Exercise:
Each line below from the one containing "to user-specified email" through the one containing "2. **Vector Database for semantic search**" should be output exactly as it stands, and no other line should appear.

Data records:
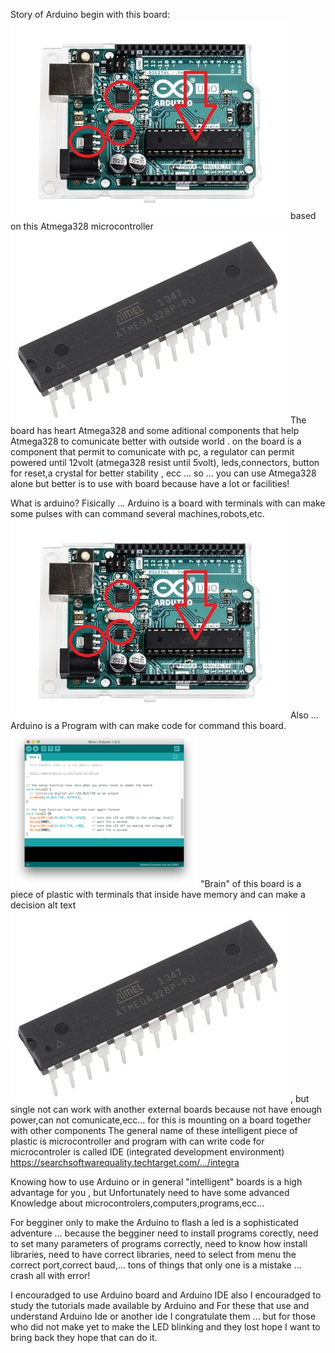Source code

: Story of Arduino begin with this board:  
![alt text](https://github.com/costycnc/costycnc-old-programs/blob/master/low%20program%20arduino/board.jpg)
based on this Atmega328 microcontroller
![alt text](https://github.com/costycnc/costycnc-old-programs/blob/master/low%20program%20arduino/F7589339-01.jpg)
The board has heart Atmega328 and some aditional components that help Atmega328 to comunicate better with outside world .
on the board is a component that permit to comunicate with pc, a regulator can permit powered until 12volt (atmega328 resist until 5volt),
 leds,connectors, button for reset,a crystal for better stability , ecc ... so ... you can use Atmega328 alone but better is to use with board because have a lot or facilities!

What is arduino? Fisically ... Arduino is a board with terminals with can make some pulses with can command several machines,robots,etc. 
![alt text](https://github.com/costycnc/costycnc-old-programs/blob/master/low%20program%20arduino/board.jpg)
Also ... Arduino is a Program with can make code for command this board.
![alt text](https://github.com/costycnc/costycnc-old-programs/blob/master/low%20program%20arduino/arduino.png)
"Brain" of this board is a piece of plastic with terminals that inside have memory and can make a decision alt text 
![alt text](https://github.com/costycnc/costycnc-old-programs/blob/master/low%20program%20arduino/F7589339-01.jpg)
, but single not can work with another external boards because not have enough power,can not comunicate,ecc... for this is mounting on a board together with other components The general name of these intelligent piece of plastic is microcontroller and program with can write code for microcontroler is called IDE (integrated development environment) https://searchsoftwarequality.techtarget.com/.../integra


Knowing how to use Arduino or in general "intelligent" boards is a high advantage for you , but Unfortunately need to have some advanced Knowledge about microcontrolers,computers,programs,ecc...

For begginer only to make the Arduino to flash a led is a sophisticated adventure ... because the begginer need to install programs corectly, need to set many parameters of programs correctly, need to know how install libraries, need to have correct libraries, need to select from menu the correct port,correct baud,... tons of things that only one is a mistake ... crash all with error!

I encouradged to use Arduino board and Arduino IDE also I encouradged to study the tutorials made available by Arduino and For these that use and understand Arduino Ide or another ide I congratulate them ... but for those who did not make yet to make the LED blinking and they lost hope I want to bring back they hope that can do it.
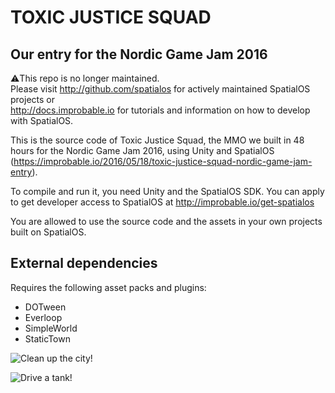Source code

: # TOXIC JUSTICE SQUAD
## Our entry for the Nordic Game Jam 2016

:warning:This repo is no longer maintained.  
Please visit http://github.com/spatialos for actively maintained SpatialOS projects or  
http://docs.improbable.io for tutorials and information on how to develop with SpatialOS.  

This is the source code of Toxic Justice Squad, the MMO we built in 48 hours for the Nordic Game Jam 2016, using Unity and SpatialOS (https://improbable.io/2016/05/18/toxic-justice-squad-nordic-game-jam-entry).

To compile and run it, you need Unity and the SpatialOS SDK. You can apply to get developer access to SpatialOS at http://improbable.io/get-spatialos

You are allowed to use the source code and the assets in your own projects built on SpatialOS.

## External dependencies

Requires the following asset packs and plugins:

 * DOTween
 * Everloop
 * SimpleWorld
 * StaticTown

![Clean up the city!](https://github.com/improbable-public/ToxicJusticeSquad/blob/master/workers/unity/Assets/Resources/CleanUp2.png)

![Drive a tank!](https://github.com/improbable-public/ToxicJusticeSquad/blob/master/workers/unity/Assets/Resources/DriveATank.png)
--
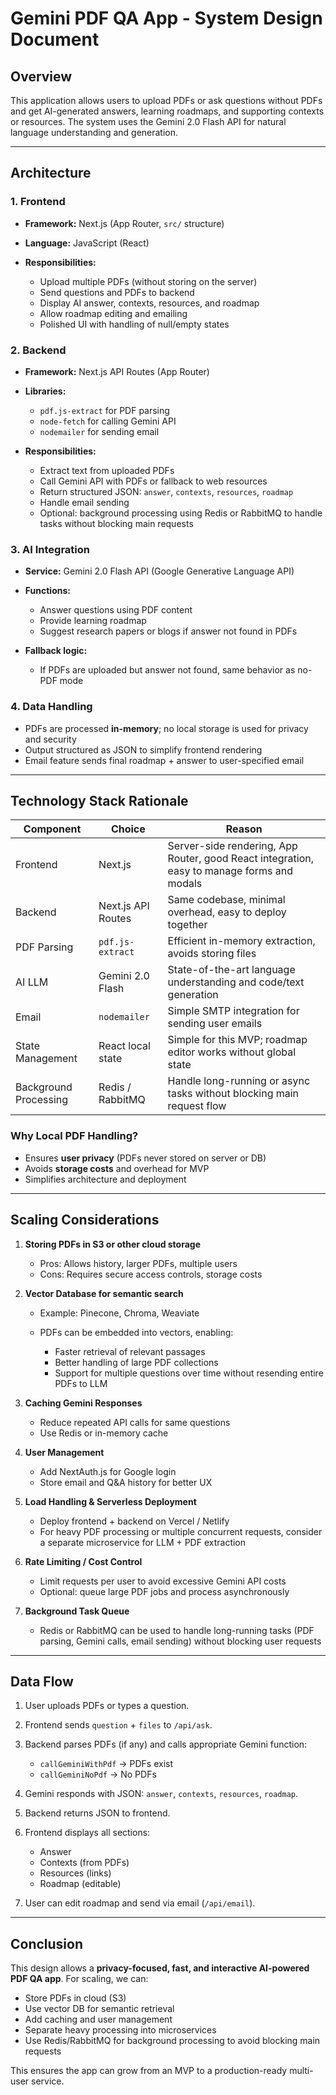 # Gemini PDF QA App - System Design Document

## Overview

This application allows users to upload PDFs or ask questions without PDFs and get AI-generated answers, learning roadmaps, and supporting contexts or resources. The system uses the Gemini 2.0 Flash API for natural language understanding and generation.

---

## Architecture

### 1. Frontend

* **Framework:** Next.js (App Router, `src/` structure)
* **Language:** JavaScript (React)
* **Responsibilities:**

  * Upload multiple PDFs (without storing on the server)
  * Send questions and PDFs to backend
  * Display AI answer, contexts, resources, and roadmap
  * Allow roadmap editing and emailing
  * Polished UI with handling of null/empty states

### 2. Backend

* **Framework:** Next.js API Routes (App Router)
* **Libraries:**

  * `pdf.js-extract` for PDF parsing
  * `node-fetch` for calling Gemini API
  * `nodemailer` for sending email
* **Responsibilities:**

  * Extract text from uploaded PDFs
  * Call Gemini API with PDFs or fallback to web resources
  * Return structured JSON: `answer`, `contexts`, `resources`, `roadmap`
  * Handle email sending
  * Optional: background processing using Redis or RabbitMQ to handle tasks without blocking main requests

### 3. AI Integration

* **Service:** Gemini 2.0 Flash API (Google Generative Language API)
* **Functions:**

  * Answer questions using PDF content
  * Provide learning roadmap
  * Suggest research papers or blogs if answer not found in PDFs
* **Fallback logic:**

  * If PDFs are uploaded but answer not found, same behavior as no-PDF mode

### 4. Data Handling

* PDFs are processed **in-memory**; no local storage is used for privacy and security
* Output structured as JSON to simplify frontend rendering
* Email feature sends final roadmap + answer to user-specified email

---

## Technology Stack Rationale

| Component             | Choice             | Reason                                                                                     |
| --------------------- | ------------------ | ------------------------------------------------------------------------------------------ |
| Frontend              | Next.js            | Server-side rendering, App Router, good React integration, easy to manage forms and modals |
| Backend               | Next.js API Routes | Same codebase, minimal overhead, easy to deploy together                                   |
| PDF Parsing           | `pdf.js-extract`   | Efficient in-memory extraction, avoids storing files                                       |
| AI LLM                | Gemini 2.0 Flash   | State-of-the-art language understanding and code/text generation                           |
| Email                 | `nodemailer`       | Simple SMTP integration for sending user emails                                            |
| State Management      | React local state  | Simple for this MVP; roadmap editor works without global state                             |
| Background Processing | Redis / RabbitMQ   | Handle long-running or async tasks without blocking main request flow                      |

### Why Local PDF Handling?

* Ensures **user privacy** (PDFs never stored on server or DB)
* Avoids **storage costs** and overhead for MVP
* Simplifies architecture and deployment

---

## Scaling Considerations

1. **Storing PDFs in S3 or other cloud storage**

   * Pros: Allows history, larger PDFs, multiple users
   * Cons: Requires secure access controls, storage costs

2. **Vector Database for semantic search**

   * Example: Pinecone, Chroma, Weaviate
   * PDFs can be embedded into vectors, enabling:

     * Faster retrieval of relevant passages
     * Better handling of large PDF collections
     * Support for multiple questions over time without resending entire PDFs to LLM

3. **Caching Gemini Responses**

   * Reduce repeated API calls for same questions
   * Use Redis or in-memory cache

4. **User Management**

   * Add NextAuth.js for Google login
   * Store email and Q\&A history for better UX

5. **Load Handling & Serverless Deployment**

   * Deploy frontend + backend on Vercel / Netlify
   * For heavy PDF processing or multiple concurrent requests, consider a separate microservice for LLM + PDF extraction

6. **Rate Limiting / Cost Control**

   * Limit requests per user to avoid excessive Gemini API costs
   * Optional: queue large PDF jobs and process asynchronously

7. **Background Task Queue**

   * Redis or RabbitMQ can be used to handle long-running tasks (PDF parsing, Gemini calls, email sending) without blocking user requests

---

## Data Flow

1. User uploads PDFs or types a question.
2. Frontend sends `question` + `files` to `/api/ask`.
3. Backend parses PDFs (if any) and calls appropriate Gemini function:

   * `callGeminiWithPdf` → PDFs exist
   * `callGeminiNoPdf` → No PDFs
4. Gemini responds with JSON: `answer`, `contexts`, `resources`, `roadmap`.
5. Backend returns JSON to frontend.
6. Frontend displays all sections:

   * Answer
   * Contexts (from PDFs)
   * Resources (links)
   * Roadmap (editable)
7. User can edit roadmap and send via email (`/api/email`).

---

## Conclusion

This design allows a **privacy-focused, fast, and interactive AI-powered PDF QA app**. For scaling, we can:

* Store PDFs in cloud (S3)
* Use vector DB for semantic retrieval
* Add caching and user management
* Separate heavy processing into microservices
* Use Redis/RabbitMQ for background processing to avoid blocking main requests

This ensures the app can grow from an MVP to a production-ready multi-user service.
...
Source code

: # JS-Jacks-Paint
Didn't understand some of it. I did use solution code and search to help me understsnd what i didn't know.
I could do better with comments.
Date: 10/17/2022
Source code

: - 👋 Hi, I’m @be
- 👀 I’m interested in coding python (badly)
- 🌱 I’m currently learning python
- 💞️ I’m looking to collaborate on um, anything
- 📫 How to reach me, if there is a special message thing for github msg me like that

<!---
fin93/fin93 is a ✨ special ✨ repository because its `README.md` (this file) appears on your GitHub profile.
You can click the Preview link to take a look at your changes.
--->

Result:
* Email feature sends final roadmap + answer to user-specified email

---

## Technology Stack Rationale

| Component             | Choice             | Reason                                                                                     |
| --------------------- | ------------------ | ------------------------------------------------------------------------------------------ |
| Frontend              | Next.js            | Server-side rendering, App Router, good React integration, easy to manage forms and modals |
| Backend               | Next.js API Routes | Same codebase, minimal overhead, easy to deploy together                                   |
| PDF Parsing           | `pdf.js-extract`   | Efficient in-memory extraction, avoids storing files                                       |
| AI LLM                | Gemini 2.0 Flash   | State-of-the-art language understanding and code/text generation                           |
| Email                 | `nodemailer`       | Simple SMTP integration for sending user emails                                            |
| State Management      | React local state  | Simple for this MVP; roadmap editor works without global state                             |
| Background Processing | Redis / RabbitMQ   | Handle long-running or async tasks without blocking main request flow                      |

### Why Local PDF Handling?

* Ensures **user privacy** (PDFs never stored on server or DB)
* Avoids **storage costs** and overhead for MVP
* Simplifies architecture and deployment

---

## Scaling Considerations

1. **Storing PDFs in S3 or other cloud storage**

   * Pros: Allows history, larger PDFs, multiple users
   * Cons: Requires secure access controls, storage costs

2. **Vector Database for semantic search**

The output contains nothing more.